"Wherefore We must interrupt a silence which it would be criminal to prolong, that We may point out...as they really are, men who are badly disguised." Pope St. Pius X, September 8, 1907, Pascendi Dominici Gregis


Wednesday, February 9, 2011

The Domestication of the American

There is a great tension in American society between our current predicament and its cultural trappings and the process which gave rise to the nation we know it today.  How did a country founded by self-reliant pilgrims, minutemen, pioneers, yeomen farmers, entrepreneurs and immigrants, who risked their lives merely to come to this country, much less to establish themselves prosperously thereafter degrade into the country with the highest prison population where half of the population accepts a government handout having an unemployment rate upwards of 20% where people complain if they are 'uninsured'?

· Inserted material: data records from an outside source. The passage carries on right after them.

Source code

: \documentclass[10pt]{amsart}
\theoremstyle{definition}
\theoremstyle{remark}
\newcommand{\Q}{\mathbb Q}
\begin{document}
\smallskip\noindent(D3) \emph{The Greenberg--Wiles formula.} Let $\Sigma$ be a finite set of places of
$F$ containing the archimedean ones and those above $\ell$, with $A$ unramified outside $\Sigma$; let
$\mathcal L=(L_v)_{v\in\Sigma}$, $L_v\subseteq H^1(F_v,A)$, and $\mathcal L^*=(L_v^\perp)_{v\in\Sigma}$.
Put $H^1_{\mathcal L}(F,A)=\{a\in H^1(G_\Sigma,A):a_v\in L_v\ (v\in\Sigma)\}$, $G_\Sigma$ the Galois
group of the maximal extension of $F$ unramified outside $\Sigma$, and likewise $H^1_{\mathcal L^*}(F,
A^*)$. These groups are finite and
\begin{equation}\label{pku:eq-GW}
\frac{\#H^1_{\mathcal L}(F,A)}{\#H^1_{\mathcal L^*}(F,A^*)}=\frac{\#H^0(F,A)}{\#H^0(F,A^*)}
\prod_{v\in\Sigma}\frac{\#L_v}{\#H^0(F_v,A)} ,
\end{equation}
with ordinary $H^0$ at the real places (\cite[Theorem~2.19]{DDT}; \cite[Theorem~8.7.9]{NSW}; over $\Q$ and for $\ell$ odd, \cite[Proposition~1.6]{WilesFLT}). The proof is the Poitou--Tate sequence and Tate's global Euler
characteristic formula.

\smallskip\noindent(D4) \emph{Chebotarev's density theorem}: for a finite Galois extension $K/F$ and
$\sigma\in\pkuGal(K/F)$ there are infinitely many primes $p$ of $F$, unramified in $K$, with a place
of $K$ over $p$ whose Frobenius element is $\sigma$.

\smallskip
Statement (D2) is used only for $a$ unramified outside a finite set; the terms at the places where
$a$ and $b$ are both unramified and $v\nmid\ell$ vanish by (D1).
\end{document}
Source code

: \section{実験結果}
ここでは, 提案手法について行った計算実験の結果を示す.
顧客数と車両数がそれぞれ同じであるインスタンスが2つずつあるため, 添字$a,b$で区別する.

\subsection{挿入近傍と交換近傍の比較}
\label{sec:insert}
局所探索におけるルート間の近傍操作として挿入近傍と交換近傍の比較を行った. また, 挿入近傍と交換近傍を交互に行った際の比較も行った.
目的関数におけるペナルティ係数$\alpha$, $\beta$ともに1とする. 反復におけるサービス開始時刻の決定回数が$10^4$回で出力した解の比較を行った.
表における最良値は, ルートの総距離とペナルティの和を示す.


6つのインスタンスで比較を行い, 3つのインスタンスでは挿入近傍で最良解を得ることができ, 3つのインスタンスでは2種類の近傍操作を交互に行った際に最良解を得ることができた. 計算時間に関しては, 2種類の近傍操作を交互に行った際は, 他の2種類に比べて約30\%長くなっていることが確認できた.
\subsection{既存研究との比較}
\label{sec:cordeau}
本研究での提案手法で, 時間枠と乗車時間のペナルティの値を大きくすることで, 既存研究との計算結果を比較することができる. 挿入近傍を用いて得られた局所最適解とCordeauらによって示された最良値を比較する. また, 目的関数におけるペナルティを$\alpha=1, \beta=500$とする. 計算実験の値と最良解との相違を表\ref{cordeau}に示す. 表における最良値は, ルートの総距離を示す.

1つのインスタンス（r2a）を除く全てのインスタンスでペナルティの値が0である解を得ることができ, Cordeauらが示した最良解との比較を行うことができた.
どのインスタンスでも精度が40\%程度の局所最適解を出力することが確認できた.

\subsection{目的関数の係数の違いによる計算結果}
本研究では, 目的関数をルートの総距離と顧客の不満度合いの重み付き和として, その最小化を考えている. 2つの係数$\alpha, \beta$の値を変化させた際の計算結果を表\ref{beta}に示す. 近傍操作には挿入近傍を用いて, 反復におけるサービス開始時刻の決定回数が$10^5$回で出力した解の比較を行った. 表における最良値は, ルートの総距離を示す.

After much pondering, the critical change I have come to believe took place during the perhaps purposefully misnamed 'Greatest Generation.'  During the Great Depression, the Hoover and Roosevelt administrations worked tirelessly to keep wages from falling. As UCLA economist Lee E. Ohanian points out, "The Depression was the first time in the history of the U.S. that wages did not fall during a period of significant deflation."

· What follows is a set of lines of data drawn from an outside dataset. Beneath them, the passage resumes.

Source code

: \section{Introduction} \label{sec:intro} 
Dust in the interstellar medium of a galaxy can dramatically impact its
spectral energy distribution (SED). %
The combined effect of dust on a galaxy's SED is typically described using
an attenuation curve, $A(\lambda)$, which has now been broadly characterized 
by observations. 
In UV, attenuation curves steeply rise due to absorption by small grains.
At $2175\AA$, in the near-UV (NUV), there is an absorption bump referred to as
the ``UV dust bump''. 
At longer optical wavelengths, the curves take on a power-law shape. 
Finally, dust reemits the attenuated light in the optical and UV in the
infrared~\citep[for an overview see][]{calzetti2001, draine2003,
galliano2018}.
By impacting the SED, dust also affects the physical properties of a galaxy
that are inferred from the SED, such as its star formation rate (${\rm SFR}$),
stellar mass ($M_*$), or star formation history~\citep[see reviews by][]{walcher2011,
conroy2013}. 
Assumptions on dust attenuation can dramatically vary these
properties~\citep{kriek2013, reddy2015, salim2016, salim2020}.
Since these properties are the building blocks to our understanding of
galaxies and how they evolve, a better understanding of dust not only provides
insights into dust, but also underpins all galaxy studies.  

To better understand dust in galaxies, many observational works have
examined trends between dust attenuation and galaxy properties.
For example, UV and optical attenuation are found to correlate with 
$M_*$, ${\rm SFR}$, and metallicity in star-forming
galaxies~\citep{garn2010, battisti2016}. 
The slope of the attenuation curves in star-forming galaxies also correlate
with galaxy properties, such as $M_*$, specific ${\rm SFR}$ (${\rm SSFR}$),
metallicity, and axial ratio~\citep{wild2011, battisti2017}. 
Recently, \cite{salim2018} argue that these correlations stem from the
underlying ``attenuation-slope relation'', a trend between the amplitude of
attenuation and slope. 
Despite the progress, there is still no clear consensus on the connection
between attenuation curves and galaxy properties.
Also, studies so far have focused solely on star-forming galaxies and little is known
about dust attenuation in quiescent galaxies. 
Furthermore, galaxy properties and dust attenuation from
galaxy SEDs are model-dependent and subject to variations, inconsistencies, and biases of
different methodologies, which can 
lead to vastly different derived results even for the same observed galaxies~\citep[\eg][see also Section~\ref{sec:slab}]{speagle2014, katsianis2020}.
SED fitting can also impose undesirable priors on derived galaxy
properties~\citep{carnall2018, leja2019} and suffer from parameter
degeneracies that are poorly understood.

Thus, as business revenue fell, unable to pay employees less, employers during the Great Depression were forced to fire employees.  As we all know, the Great Depression created not only some of the highest unemployment rates ever seen in the United States, but high rates that were chronically so.  We have following the start of the Great Depression what is likely the first and only (so far) decade in the United States where the unemployment rate persisted above 15% for the entire decade!

This difference was diabolically crucial.  In an economy where employers are allowed to spread the decrease in revenue amongst all of its employees relatively equally, everyone is given a chance to scrape by.  And what else would expect from a nation with the aforementioned cultural heritage of the then-United States?  However, when wages are kept artificially high for an extended period of time (i.e., a decade) forcing employers to fire some workers for the sake of keeping the others, we create a class of chronically unemployed workers who really have no where to turn except towards government handouts for their sustenance.  Intentional or not, this was the domestication of the American.  Americans, concerned about the welfare of their family and unable to scrape by through work were forced to turn to government handouts for day to day living.  And if we know anything about habits, it is that it is far easier to avoid the behavior in the first place than change the behavior once acquired.

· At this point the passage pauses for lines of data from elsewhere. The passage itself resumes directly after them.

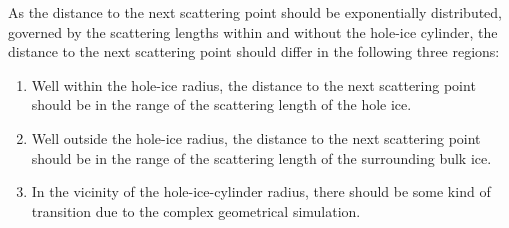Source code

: As the distance to the next scattering point should be exponentially distributed, governed by the scattering lengths within and without the hole-ice cylinder, the distance to the next scattering point should differ in the following three regions:

\begin{enumerate}
  \item Well within the hole-ice radius, the distance to the next scattering point should be in the range of the scattering length of the hole ice.
  \item Well outside the hole-ice radius, the distance to the next scattering point should be in the range of the scattering length of the surrounding bulk ice.
  \item In the vicinity of the hole-ice-cylinder radius, there should be some kind of transition due to the complex geometrical simulation.
\end{enumerate}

The 'Greatest Generation,' then, was anything but.  Instead of another proud American generation dedicated to hard work, thrift, independence, peace and prosperity, we have a generation that broke down (or was allowed to break down), were the first to accept our current culture of dependency, learned incorrectly that success and prosperity lie in military endeavors (during WWII), and remain through our bankrupt Social Security program one of the greatest dole-dependent classes in the United States.